Five-ring Circus

The 2004 Olympics

In the sabre, you live and die by the sword.

Zagunis: rattling many a sabre in Athens

The Olympics would obviously be better if every athlete carried a sword. If competitors had sharpened blades, equestrian would at least be watchable and gymnastics would require a lot more strategy. The sabre, of course, is perfect already. The other fencing disciplines, the epee and foil, are fun but ultimately a little mincing. Sabre, the only subset of the sport where you can slash rather than just thrust limply, is pure swashbuckling, the Errol Flynn of sports.

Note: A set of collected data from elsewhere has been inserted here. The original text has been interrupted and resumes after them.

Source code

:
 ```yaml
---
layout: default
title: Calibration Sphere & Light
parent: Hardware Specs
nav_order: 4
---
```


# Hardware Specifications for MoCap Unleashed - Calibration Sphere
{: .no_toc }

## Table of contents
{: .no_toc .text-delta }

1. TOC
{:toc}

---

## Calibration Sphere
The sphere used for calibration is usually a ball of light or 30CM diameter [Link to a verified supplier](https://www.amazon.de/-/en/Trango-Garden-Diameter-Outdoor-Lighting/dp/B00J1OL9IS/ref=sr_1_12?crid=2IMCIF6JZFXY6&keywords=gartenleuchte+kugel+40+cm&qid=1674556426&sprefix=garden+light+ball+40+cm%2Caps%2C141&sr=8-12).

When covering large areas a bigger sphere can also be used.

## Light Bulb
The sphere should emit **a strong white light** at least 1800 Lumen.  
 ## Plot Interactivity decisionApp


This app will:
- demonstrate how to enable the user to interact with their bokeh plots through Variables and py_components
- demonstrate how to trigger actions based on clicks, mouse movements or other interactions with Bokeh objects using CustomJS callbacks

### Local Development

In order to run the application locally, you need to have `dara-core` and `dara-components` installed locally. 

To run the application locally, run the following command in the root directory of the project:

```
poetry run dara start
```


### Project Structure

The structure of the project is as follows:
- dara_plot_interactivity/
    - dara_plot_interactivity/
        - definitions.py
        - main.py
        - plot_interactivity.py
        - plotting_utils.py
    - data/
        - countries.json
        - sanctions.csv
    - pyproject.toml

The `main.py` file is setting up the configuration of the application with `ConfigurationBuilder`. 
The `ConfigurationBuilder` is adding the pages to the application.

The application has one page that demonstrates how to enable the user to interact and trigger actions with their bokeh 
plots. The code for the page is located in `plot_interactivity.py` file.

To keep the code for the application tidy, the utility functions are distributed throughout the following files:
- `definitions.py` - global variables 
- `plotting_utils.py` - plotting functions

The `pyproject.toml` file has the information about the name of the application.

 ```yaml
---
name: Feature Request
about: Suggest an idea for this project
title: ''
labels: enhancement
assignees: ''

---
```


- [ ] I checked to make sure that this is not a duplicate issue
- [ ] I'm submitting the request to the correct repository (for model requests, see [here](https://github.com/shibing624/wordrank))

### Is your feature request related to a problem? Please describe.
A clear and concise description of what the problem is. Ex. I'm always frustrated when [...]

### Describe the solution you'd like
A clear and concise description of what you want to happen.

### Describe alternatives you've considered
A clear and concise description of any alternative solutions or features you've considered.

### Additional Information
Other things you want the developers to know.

Swordplay makes for the fastest action in the Olympiad. Most points come down to whether or not the slasher brings his instrument down before his opponent sneaks in a counterstrike. True to the sabre’s macho nature, ties go to the aggressor. When there is no clear-cut attacker, the umpire has to parse touches separated by split seconds and hidden by splaying arms. The sport’s capriciousness is a great part of its appeal. The art of acting victorious can be just as important as good hand-eye coordination. After nearly every point, both fencers go through a hilarious pas de deux—mad celebration, followed by plaintive looks toward the umpire. When they stop screaming bloody murder, one fencer goes trotting happily back to his end of the piste while the other stares incomprehensibly into space, astonished that a blind man would be assigned to referee in the Olympics.

Sabre gets about as much media attention in this country as elephant polo, but we do have some world-class sabreists.American sisters Sada and Emily Jacobson (from the fencing city of Dunwoody, Ga.) and 19-year-old Mariel Zagunis are all highly ranked and trailblazers to boot. Until this year, sabre clung to the hopelessly outdated code that the whole swordfighting thing was too soaked in testosterone for the ladies. Fortunately, Athens marks the debut of women’s sabre, so the United States could see some medals. (Tune in to Bravo between 5-8 p.m. ET today to find out.)

The top-ranked male American sabreist, Keeth Smart, is clearly in his element in a sport where, like laser tag, your head lights up red when you get hit.Smart, who was ranked No. 1 in the world last year, looks like he took up fencing as a natural progression from those plastic light-sabre battles down at DragonCon. Unfortunately, he met eventual finalist Aldo Montano in the round of 16 and was beat soundly.

In the men’s gold-medal bout, the dashing, ultra-aggressive Italian  Montano (a male model, yet!) clashed with the placid, technical Zsolt Nemcsik of Hungary. The match came down to the ultimate dramatic moment—tied at 14, next touch wins. Four years of training and a day of slicing and dicing down to a solitary touch of the sword tip. True to the sport’s inscrutable nature, the winner could scarcely be determined by the naked eye. Incredibly, the CNBC coverage didn’t bother to show the replay of the deciding point, leaving the deserving victor unknown. Montano, though, ran around like a madman, convinced of victory. After a performance like that, the umpire couldn’t help but give Italy the gold.